Yahoo Inc. shares dived nearly 13 percent after the chief executive of Microsoft Corp. said Friday the software giant is not interested in renewing its bid for the struggling Internet company.
Microsoft's Steve Ballmer told a business lunch in Sydney that he had moved on after Yahoo rejected its takeover bid in the spring. He did suggest a partnership in the search engine market is possible.
"We made an offer, we made another offer, and it was clear that Yahoo didn't want to sell the business to us and we moved on," Ballmer said. "We are not interested in going back and re-looking at an acquisition. I don't know why they would be either, frankly. They turned us down at $33 a share."
Yahoo shares fell $1.76 to close Friday at $12.20.
Yahoo's co-founder and chief executive, Jerry Yang, said Wednesday that Microsoft should make another bid for his company, which runs the world's No. 2 search engine. His appeal came after top search engine Google Inc. backed out of an Internet advertising partnership with Yahoo to avoid a challenge from the U.S. Justice Department, which said it would sue to block the deal on antitrust grounds.
Yahoo had been counting on the Google Inc. deal to boost its finances and placate shareholders still incensed by management's decision to reject the $47.5 billion takeover bid from Microsoft six months ago.
"I'm sure there are still some opportunities for some kind of partnership around search, but I think (an) acquisition is a thing of the past," Ballmer said.
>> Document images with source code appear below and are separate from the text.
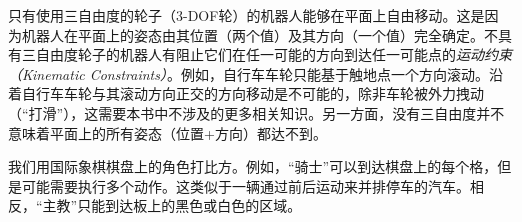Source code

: 
只有使用三自由度的轮子（3-DOF轮）的机器人能够在平面上自由移动。这是因为机器人在平面上的姿态由其位置（两个值）及其方向（一个值）完全确定。不具有三自由度轮子的机器人有阻止它们在任一可能的方向到达任一可能点的\emph{运动约束（Kinematic Constraints）}。例如，自行车车轮只能基于触地点一个方向滚动。沿着自行车车轮与其滚动方向正交的方向移动是不可能的，除非车轮被外力拽动（“打滑”），这需要本书中不涉及的更多相关知识。另一方面，没有三自由度并不意味着平面上的所有姿态（位置+方向）都达不到。


我们用国际象棋棋盘上的角色打比方。例如，“骑士”可以到达棋盘上的每个格，但是可能需要执行多个动作。这类似于一辆通过前后运动来并排停车的汽车。相反，“主教”只能到达板上的黑色或白色的区域。


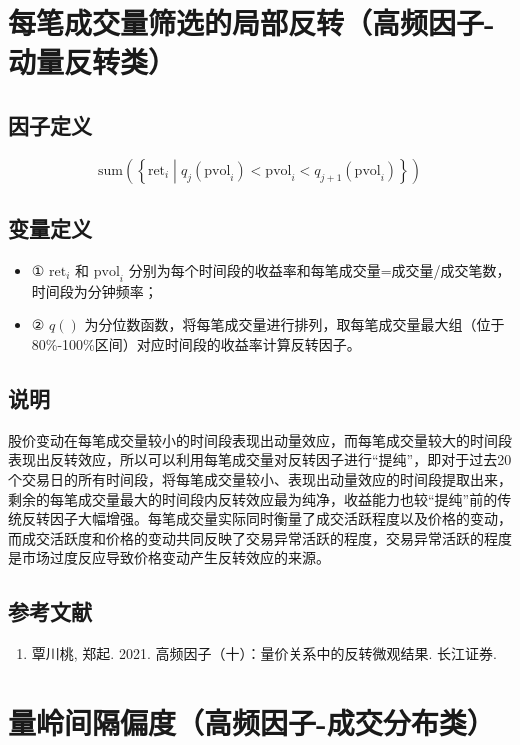 \documentclass{article}
\begin{document}
\section{每笔成交量筛选的局部反转（高频因子-动量反转类）}

\subsection{因子定义}
\begin{equation}
    \mathrm{sum}\left( \left\{ \mathrm{ret}_i \middle| q_j(\mathrm{pvol}_i) < \mathrm{pvol}_i < q_{j+1}(\mathrm{pvol}_i) \right\} \right)
\end{equation}

\subsection{变量定义}
\begin{itemize}
    \item ① \(\mathrm{ret}_i\) 和 \(\mathrm{pvol}_i\) 分别为每个时间段的收益率和每笔成交量=成交量/成交笔数，时间段为分钟频率；
    \item ② \(q()\) 为分位数函数，将每笔成交量进行排列，取每笔成交量最大组（位于80\%-100\%区间）对应时间段的收益率计算反转因子。
\end{itemize}

\subsection{说明}
股价变动在每笔成交量较小的时间段表现出动量效应，而每笔成交量较大的时间段表现出反转效应，所以可以利用每笔成交量对反转因子进行“提纯”，即对于过去20个交易日的所有时间段，将每笔成交量较小、表现出动量效应的时间段提取出来，剩余的每笔成交量最大的时间段内反转效应最为纯净，收益能力也较“提纯”前的传统反转因子大幅增强。每笔成交量实际同时衡量了成交活跃程度以及价格的变动，而成交活跃度和价格的变动共同反映了交易异常活跃的程度，交易异常活跃的程度是市场过度反应导致价格变动产生反转效应的来源。

\subsection{参考文献}
\begin{enumerate}
    \item 覃川桃, 郑起. 2021. 高频因子（十）：量价关系中的反转微观结果. 长江证券.
\end{enumerate}

\section{量岭间隔偏度（高频因子-成交分布类）}
\end{document}
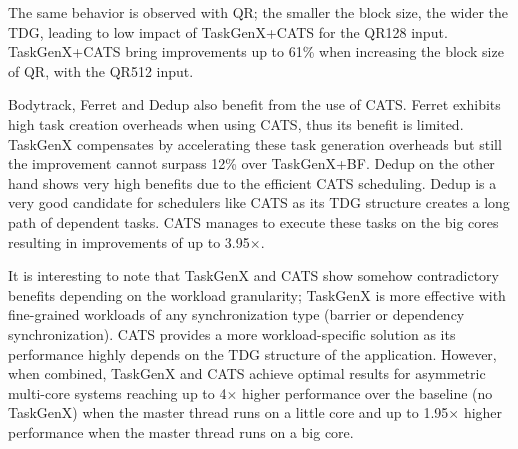 The same behavior is observed with QR; the smaller the block size, the wider the TDG, leading to low impact of TaskGenX+CATS for the QR128 input.
TaskGenX+CATS bring improvements up to 61\% when increasing the block size of QR, with the QR512 input.

Bodytrack, Ferret and Dedup also benefit from the use of CATS.
Ferret exhibits high task creation overheads when using CATS, thus its benefit is limited.
TaskGenX compensates by accelerating these task generation overheads but still the improvement cannot surpass 12\% over TaskGenX+BF.
Dedup on the other hand shows very high benefits due to the efficient CATS scheduling.
Dedup is a very good candidate for schedulers like CATS as its TDG structure creates a long path of dependent tasks.
CATS manages to execute these tasks on the big cores resulting in improvements of up to 3.95$\times$.

It is interesting to note that TaskGenX and CATS show somehow contradictory benefits depending on the workload granularity;
TaskGenX is more effective with fine-grained workloads of any synchronization type (barrier or dependency synchronization). 
CATS provides a more workload-specific solution as its performance highly depends on the TDG structure of the application.
However, when combined, TaskGenX and CATS achieve optimal results for asymmetric multi-core systems reaching up to 4$\times$ higher performance over the baseline (no TaskGenX) when the master thread runs on a little core and up to 1.95$\times$ higher performance when the master thread runs on a big core.
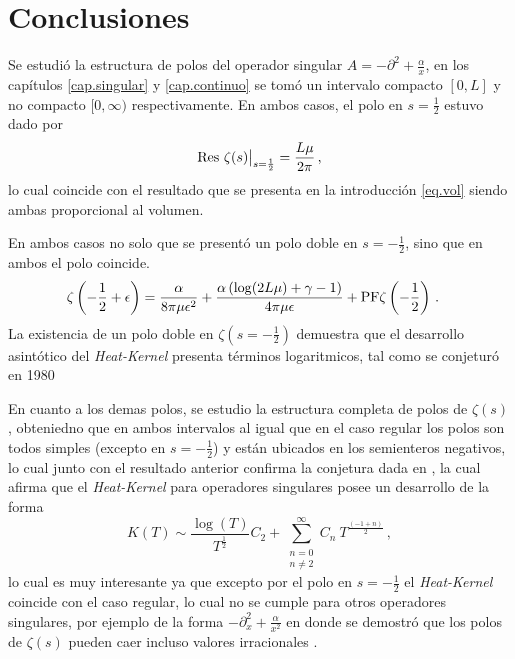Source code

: \chapter{Conclusiones}

Se estudió la estructura de polos del operador singular $A = - \partial ^2 + \frac{\alpha}{x} $, 
en los capítulos \ref{cap.singular} y \ref{cap.continuo} se tomó un intervalo compacto $[0,L]$ y no compacto $[0, \infty)$ respectivamente.
En ambos casos, el polo en $s = \frac{1}{2}$ estuvo dado por
\begin{equation}
{\rm Res } \ \zeta (s) \big|_{s = \frac{1}{2}}
= \frac{L \mu}{2 \pi}
\, ,
\end{equation}
lo cual coincide con el resultado que se presenta en la introducción \eqref{eq.vol} siendo ambas proporcional al volumen.


En ambos casos no solo que se presentó un polo doble en $s= -\frac{1}{2}$, sino que en ambos el polo coincide.
\begin{align*}
&
	\zeta \left( - \frac{1}{2} + \epsilon \right) = 
	\frac{\alpha}{8 \pi \mu  \epsilon  ^2} +
	\frac{\alpha \left( \log (2 L \mu ) + \gamma -1  \right)}{4 \pi \mu  \epsilon } +
	{\rm PF } \zeta \left( - \frac{1}{2} \right)
\, .
\end{align*}
La existencia de un polo doble en $\zeta \left(s = - \frac{1}{2} \right)$ demuestra que el desarrollo asintótico del {\it Heat-Kernel} presenta términos logaritmicos, tal como se conjeturó en 1980 \cite{Callias1980}


En cuanto a los demas polos, se estudio la estructura completa de polos de $\zeta \left(s \right)$, obteniedno que en ambos intervalos al igual que en el caso regular los polos son todos simples (excepto en $s= - \frac{1}{2}$) y están ubicados en los semienteros negativos, lo cual junto con el resultado anterior confirma la conjetura dada en \cite{Callias1980}, la cual afirma que el {\it Heat-Kernel} para operadores singulares posee un desarrollo de la forma  
\begin{equation}
	K(T) \sim 
	\frac{ \log (T)}{T ^{\frac{1}{2} }} C _{2} +
	\sum _{\substack{n=0 \\ n \neq 2}} ^{\infty}
	C _n  \ 
	T^{\frac{(-1+n)}{2}} 
\, ,
\end{equation}
lo cual es muy interesante ya que excepto por el polo en $s = - \frac{1}{2}$ el {\it Heat-Kernel} coincide con el caso regular, lo cual no se cumple para otros operadores singulares, por ejemplo de la forma $- \partial ^2 _x + \frac{\alpha}{x ^2}$ en donde se demostró que los polos de $\zeta (s)$ pueden caer incluso valores irracionales \cite{doi:10.1063/1.1809257}.



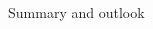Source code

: \documentclass{ikpKoeln}
\begin{document}
\begin{frame}[t]{Summary and outlook}
\begin{columns}[c]
\begin{column}{0.45 \textwidth}
\begin{figure}
			\end{figure}
		\end{column}
	\end{columns}
\end{frame}



\end{document}
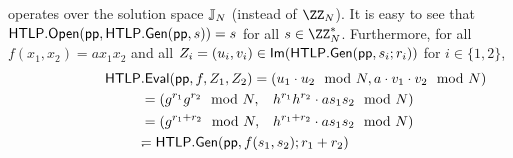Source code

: \noindent {} operates over the solution space $\mathbb{J}_N$ (instead of $\ZZ_N$).
It is easy to see that $\mathsf{HTLP}.\mathsf{Open}(\mathsf{pp},\allowbreak \mathsf{HTLP}.{\sf Gen}(\mathsf{pp}, s)) = s$ for all $s \in \ZZ_N^*$. Furthermore, for all $f(x_1, x_2) = a x_1 x_2$ and all $Z_i = (u_i, v_i) \in {\sf Im}(\mathsf{HTLP}.{\sf Gen}(\mathsf{pp},\allowbreak s_i; r_i))$ for $i \in \{1,2\}$,
\begin{align*}
    \htlp&\rlap{$.{\sf Eval}(\pparam, f, Z_1, Z_2) = (u_1 \cdot u_2 \mod{N}, a \cdot v_1 \cdot v_2 \mod{N})$} &&\\
    &= (g^{r_1} g^{r_2} \mod{N}, &&h^{r_1} h^{r_2} \cdot a s_1 s_2 \mod{N})\\
    &= (g^{r_1 + r_2} \mod{N},   &&h^{r_1 + r_2} \cdot a s_1 s_2 \mod{N})\\
    &\rlap{$= \htlp.{\sf Gen}(\pparam, f(s_1, s_2); r_1 + r_2)$}. &&
\end{align*}



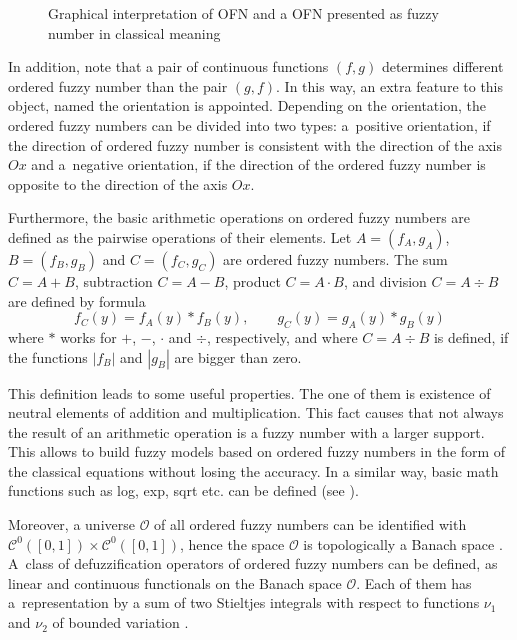 \documentclass[review]{elsarticle}
\theoremstyle{definition}
\theoremstyle{theorem}
\begin{document}
\begin{figure}[!ht]
\centering
\vspace{-25pt}
\caption{Graphical interpretation of OFN and a OFN presented as fuzzy number in classical meaning}
\label{fig:1}
\end{figure}

In addition, note that a pair of continuous functions $(f,g)$ determines different ordered fuzzy number than the pair $(g,f)$. In this way, an extra feature to this object, named the orientation is appointed. Depending on the orientation, the ordered fuzzy numbers can be divided into two types: a~positive orientation, if the direction of ordered fuzzy number is consistent with the direction of the axis $Ox$ and a~negative orientation, if the direction of the ordered fuzzy number is opposite to the direction of the axis $Ox$.

Furthermore, the basic arithmetic operations on ordered fuzzy numbers are defined as the pairwise operations of their elements. Let $A=(f_A,g_A)$, \linebreak $B=(f_B,g_B)$ and $C=(f_C,g_C)$ are ordered fuzzy numbers. The sum \linebreak $C=A+B$, subtraction $C=A-B$, product $C= A\cdot B$, and division $C=A\div B$ are defined by formula
\begin{equation}
f_C(y)=f_A(y)\ast f_B(y),\qquad g_C(y)=g_A(y)\ast g_B(y)
\end{equation}
where $\ast$ works for $+$, $-$, $\cdot$ and $\div$, respectively, and where $C=A\div B$ is defined, if the functions $|f_B|$ and $|g_B|$ are bigger than zero. 

This definition leads to some useful properties. The one of them is existence of neutral elements of addition and multiplication. This fact causes that not always the result of an arithmetic operation is a fuzzy number with a larger support. This allows to build fuzzy models based on ordered fuzzy numbers in the form of the classical equations without losing the accuracy. In a similar way, basic math functions such as log, exp, sqrt etc. can be defined (see \cite{prokopowicz}).

Moreover, a universe $\mathcal{O}$ of all ordered fuzzy numbers can be identified with $\mathcal{C}^0([0,1])\times\mathcal{C}^0([0,1])$, hence the space $\mathcal{O}$ is topologically a Banach space \cite{kos2004}. A~class of defuzzification operators of ordered fuzzy numbers can be defined, as linear and continuous functionals on the Banach space $\mathcal{O}$. Each of them has a~representation by a sum of two Stieltjes integrals with respect to functions $\nu_1$ and $\nu_2$ of bounded variation \cite{kos2010,kos2013}.
\end{document}
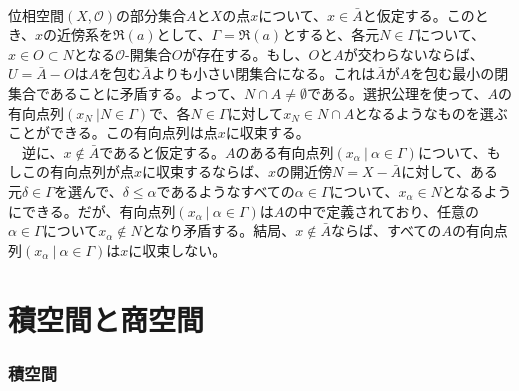 \documentclass{jsarticle}
\begin{document}
\subsection{}
位相空間$(X,\mathcal{O})$の部分集合$A$と$X$の点$x$について、$x\in\bar{A}$と仮定する。このとき、$x$の近傍系を$\mathfrak{R}(a)$として、$\Gamma=\mathfrak{R}(a)$とすると、各元$N\in\Gamma$について、$x\in O\subset N$となる$\mathcal{O}$-開集合$O$が存在する。もし、$O$と$A$が交わらないならば、$U=\bar{A}-O$は$A$を包む$\bar{A}$よりも小さい閉集合になる。これは$\bar{A}$が$A$を包む最小の閉集合であることに矛盾する。よって、$N\cap A\neq\emptyset$である。選択公理を使って、$A$の有向点列$(x_N\ | N\in\Gamma)$で、各$N\in\Gamma$に対して$x_N\in N\cap A$となるようなものを選ぶことができる。この有向点列は点$x$に収束する。\\
　逆に、$x\notin \bar{A}$であると仮定する。$A$のある有向点列$(x_\alpha\ |\ \alpha\in\Gamma)$について、もしこの有向点列が点$x$に収束するならば、$x$の開近傍$N=X-\bar{A}$に対して、ある元$\delta\in\Gamma$を選んで、$\delta\leq\alpha$であるようなすべての$\alpha\in\Gamma$について、$x_\alpha\in N$となるようにできる。だが、有向点列$(x_\alpha\ |\ \alpha\in\Gamma)$は$A$の中で定義されており、任意の$\alpha\in\Gamma$について$x_\alpha\notin N$となり矛盾する。結局、$x\notin\bar{A}$ならば、すべての$A$の有向点列$(x_\alpha\ |\ \alpha\in\Gamma)$は$x$に収束しない。






\part{積空間と商空間}
\section{積空間}
\end{document}
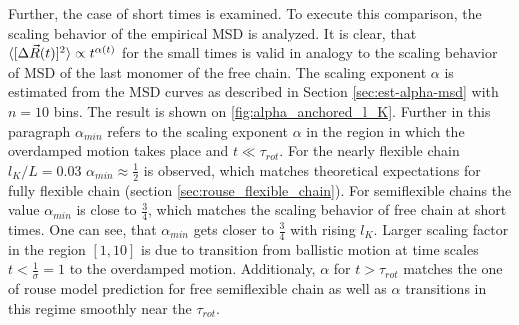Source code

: \documentclass[
    paper=A4,pagesize=automedia,fontsize=12pt,
    BCOR=15mm,DIV=22,
    twoside,headinclude,footinclude=false,
    fleqn,             %
    bibliography=totocnumbered,          %
    listof=totoc,                %
    listof=flat,                 %
    cleardoublepage=empty      %
    numbers=endperiod
]{scrartcl}
\begin{document}
\vspace{0.5cm}
Further, the case of short times is examined. To execute this comparison,
the scaling behavior of the empirical MSD is analyzed. It is clear, that
$\langle[\Delta \vec{R}(t)]^2\rangle \propto t^{\alpha(t)}$ for the small times is valid
in analogy to the scaling behavior of MSD of the last monomer of the free chain. 
The scaling exponent $\alpha$ is estimated from the MSD curves as 
described in Section \ref{sec:est-alpha-msd} with $n=10$ bins. 
The result is shown on \autoref{fig:alpha_anchored_l_K}.
Further in this paragraph $\alpha_{min}$ refers to the scaling exponent $\alpha$
in the region in which the overdamped motion takes place and $t \ll \tau_{rot}$. 
For the nearly flexible chain $l_K/L = 0.03$ $\alpha_{min} \approx \frac{1}{2}$
is observed, which matches theoretical expectations for fully flexible chain 
(section \ref{sec:rouse_flexible_chain}).
For semiflexible chains the value $\alpha_{min}$ is close to $\frac{3}{4}$, which
matches the scaling behavior of free chain at short times. 
One can see, that $\alpha_{min}$ gets closer to $\frac{3}{4}$ with rising $l_K$. Larger
scaling factor in the region $[1, 10]$ is due to transition from 
ballistic motion at time scales $t<\frac{1}{\sigma} = 1$ to the overdamped motion.
Additionaly, $\alpha$ for $t>\tau_{rot}$ matches the one of rouse model prediction
for free semiflexible chain as well as $\alpha$ transitions in this regime smoothly
near the $\tau_{rot}$.
\end{document}
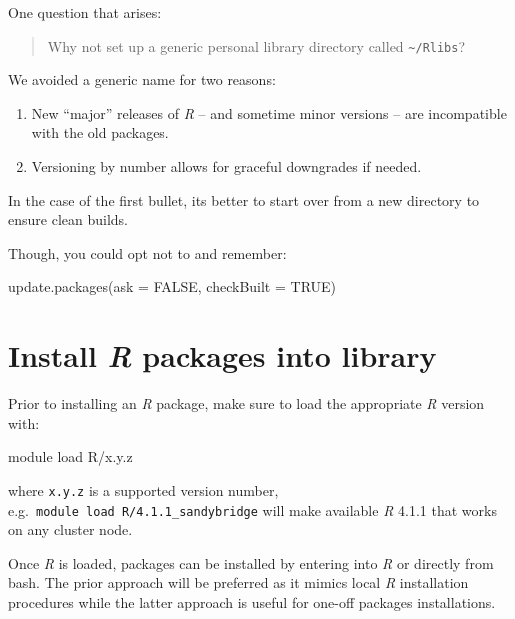 \documentclass[
  letterpaper,
  DIV=11,
  numbers=noendperiod]{scrreport}
\newenvironment{Shaded}{\begin{snugshade}}{\end{snugshade}}
\newcommand{\AttributeTok}[1]{\textcolor[rgb]{0.40,0.45,0.13}{#1}}
\newcommand{\ConstantTok}[1]{\textcolor[rgb]{0.56,0.35,0.01}{#1}}
\newcommand{\FunctionTok}[1]{\textcolor[rgb]{0.28,0.35,0.67}{#1}}
\newcommand{\NormalTok}[1]{\textcolor[rgb]{0.00,0.23,0.31}{#1}}
\newcommand{\SpecialCharTok}[1]{\textcolor[rgb]{0.37,0.37,0.37}{#1}}
\providecommand{\tightlist}{%
  \setlength{\itemsep}{0pt}\setlength{\parskip}{0pt}}\usepackage{longtable,booktabs,array}
\begin{document}
One question that arises:

\begin{quote}
Why not set up a generic personal library directory called
\texttt{\textasciitilde{}/Rlibs}?
\end{quote}

We avoided a generic name for two reasons:

\begin{enumerate}
\def\labelenumi{\arabic{enumi}.}
\tightlist
\item
  New ``major'' releases of \emph{R} -- and sometime minor versions --
  are incompatible with the old packages.
\item
  Versioning by number allows for graceful downgrades if needed.
\end{enumerate}

In the case of the first bullet, its better to start over from a new
directory to ensure clean builds.

Though, you could opt not to and remember:

\begin{Shaded}
\begin{Highlighting}[]
\FunctionTok{update.packages}\NormalTok{(}\AttributeTok{ask =} \ConstantTok{FALSE}\NormalTok{, }\AttributeTok{checkBuilt =} \ConstantTok{TRUE}\NormalTok{)}
\end{Highlighting}
\end{Shaded}

\hypertarget{install-r-packages-into-library}{%
\section{\texorpdfstring{Install \emph{R} packages into
library}{Install R packages into library}}\label{install-r-packages-into-library}}

Prior to installing an \emph{R} package, make sure to load the
appropriate \emph{R} version with:

\begin{Shaded}
\begin{Highlighting}[]
\NormalTok{module load R}\SpecialCharTok{/}\NormalTok{x.y.z}
\end{Highlighting}
\end{Shaded}

where \texttt{x.y.z} is a supported version number,
e.g.~\texttt{module\ load\ R/4.1.1\_sandybridge} will make available
\emph{R} 4.1.1 that works on any cluster node.

Once \emph{R} is loaded, packages can be installed by entering into
\emph{R} or directly from bash. The prior approach will be preferred as
it mimics local \emph{R} installation procedures while the latter
approach is useful for one-off packages installations.
\end{document}
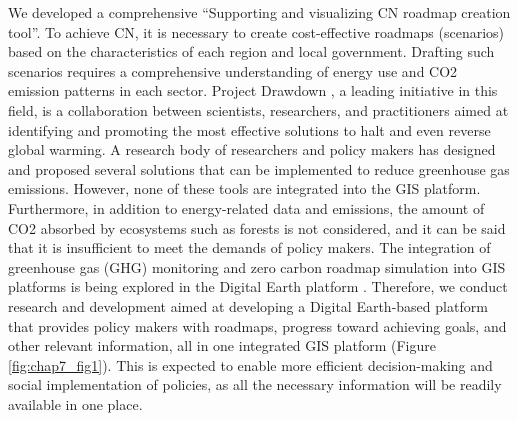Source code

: We developed a comprehensive “Supporting and visualizing CN roadmap creation tool”. To achieve CN, it is necessary to create cost-effective roadmaps (scenarios) based on the characteristics of each region and local government. Drafting such scenarios requires a comprehensive understanding of energy use and CO2 emission patterns in each sector. Project Drawdown \citep{brennan2020project}, a leading initiative in this field, is a collaboration between scientists, researchers, and practitioners aimed at identifying and promoting the most effective solutions to halt and even reverse global warming. A research body of researchers and policy makers has designed and proposed several solutions that can be implemented to reduce greenhouse gas emissions. However, none of these tools are integrated into the GIS platform. Furthermore, in addition to energy-related data and emissions, the amount of CO2 absorbed by ecosystems such as forests is not considered, and it can be said that it is insufficient to meet the demands of policy makers. The integration of greenhouse gas (GHG) monitoring and zero carbon roadmap simulation into GIS platforms is being explored in the Digital Earth platform \citep{fukui2021digital}. Therefore, we conduct research and development aimed at developing a Digital Earth-based platform that provides policy makers with roadmaps, progress toward achieving goals, and other relevant information, all in one integrated GIS platform (Figure \ref{fig:chap7_fig1}). This is expected to enable more efficient decision-making and social implementation of policies, as all the necessary information will be readily available in one place.\par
He also told the Australian audience that Microsoft saw an opportunity to reinvent the online search process.
"If anybody thinks the future of search is going to look like the present search, that's crazy," Ballmer said. "The user interface on search hasn't changed for six years. You still get the same dull, boring 10 blue links, for God's sake. Can't we do any better than that?"
Microsoft shares gained 3 percent to $21.50.